Records for this exercise —
=-=-=-=-=

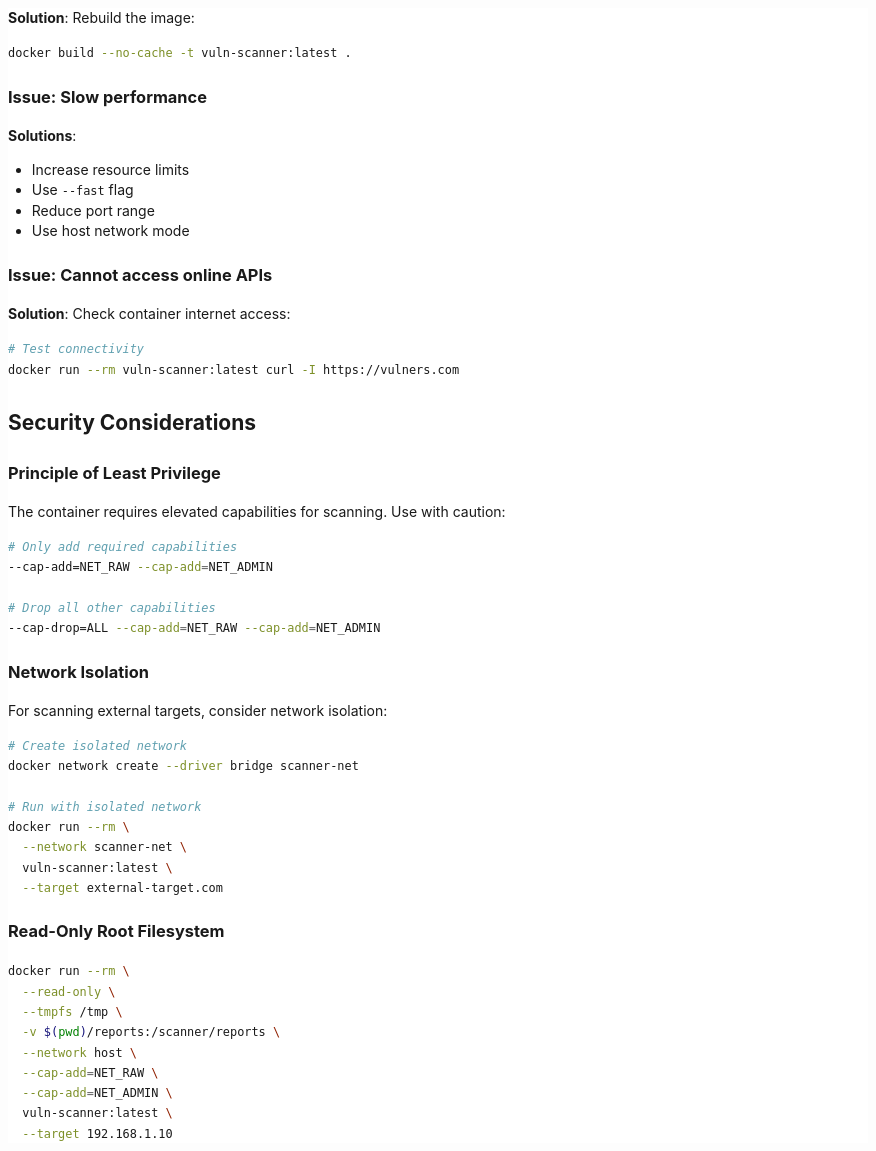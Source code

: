 **Solution**: Rebuild the image:
```bash
docker build --no-cache -t vuln-scanner:latest .
```

### Issue: Slow performance

**Solutions**:
- Increase resource limits
- Use `--fast` flag
- Reduce port range
- Use host network mode

### Issue: Cannot access online APIs

**Solution**: Check container internet access:
```bash
# Test connectivity
docker run --rm vuln-scanner:latest curl -I https://vulners.com
```

## Security Considerations

### Principle of Least Privilege

The container requires elevated capabilities for scanning. Use with caution:

```bash
# Only add required capabilities
--cap-add=NET_RAW --cap-add=NET_ADMIN

# Drop all other capabilities
--cap-drop=ALL --cap-add=NET_RAW --cap-add=NET_ADMIN
```

### Network Isolation

For scanning external targets, consider network isolation:

```bash
# Create isolated network
docker network create --driver bridge scanner-net

# Run with isolated network
docker run --rm \
  --network scanner-net \
  vuln-scanner:latest \
  --target external-target.com
```

### Read-Only Root Filesystem

```bash
docker run --rm \
  --read-only \
  --tmpfs /tmp \
  -v $(pwd)/reports:/scanner/reports \
  --network host \
  --cap-add=NET_RAW \
  --cap-add=NET_ADMIN \
  vuln-scanner:latest \
  --target 192.168.1.10
```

=-=-=-=-=

Work instruction —
All lines with the word "scanning" should be copied from the material above.

Response below —
The container requires elevated capabilities for scanning. Use with caution:
For scanning external targets, consider network isolation:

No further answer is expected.